BACKGROUND: Antiphospholipid syndrome (APS) is a systemic autoimmune disorder characterized by persistent antiphospholipid antibodies (aPLs) with arterial and venous thrombosis and/or pregnancy morbidity. In recent years, several studies have highlighted the potential role of non-criteria aPL in diagnosing APS patients. AIM: This study aimed to determine the association of the presence of non-criteria aPL antibodies to the clinical and laboratory features of patients with a diagnosis of APS. METHODS: Eighty patients diagnosed with APS and under observation in the rheumatology clinic of Ankara City Hospital were assessed. Patient demographic and clinical features were meticulously recorded.

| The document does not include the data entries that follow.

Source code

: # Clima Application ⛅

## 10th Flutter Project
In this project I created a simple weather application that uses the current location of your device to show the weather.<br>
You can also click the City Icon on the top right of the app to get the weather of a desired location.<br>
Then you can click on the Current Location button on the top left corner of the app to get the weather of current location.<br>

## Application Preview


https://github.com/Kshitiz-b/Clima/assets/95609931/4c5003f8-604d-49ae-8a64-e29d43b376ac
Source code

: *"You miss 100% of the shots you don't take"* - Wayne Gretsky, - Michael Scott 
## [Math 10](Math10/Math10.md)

Non-criteria antibodies tested in our center included antiphosphatidylserine IgA, antiphosphatidylserine IgM, beta 2 glycoprotein IgA, anti-cardiolipin IgA, antiphospholipid antibody IgG, and antiphospholipid antibody IgM. Antibodies from patients who were tested for at least one non-criteria antibody were documented. RESULTS: Out of 80 patients, 55 (68.8%) were tested for at least one non-criteria antibody, and 29 of those patients (52.7%) tested positive for at least one non-criteria antibody. The antiphospholipid antibody IgM and the beta 2 glycoprotein IgA were the most commonly tested non-criteria antibodies. Patients with non-criteria antibody positivity had a higher frequency of Ds DNA positivity and low complement (62.0% vs. 35.0%, p = 0.042; 69.0% vs. 38.0%, p = 0.023), respectively. In addition, positivity for anti-cardiolipin IgG and b2 glycoprotein IgG was significantly higher in the group positive for non-criteria antibodies (79% vs. 31%, p ≤ 0.001; 72.0% vs. 19%, p ≤ 0.001). There was no significant difference between the clinical features of patients with at least one positivity for non-criteria antibodies and those without. CONCLUSION: Systemic lupus erythematosus (SLE) is the most commonly associated disease with APS, being present in approximately 35% of cases [1]. Since the majority of the patient group in our study had APS that was secondary to SLE, non-criteria antibody positivity may be linked to the immunological activity of SLE. Large multicenter studies are necessary to investigate the clinical significance of isolated/combined positivity for criterion/non-criteria aPLs.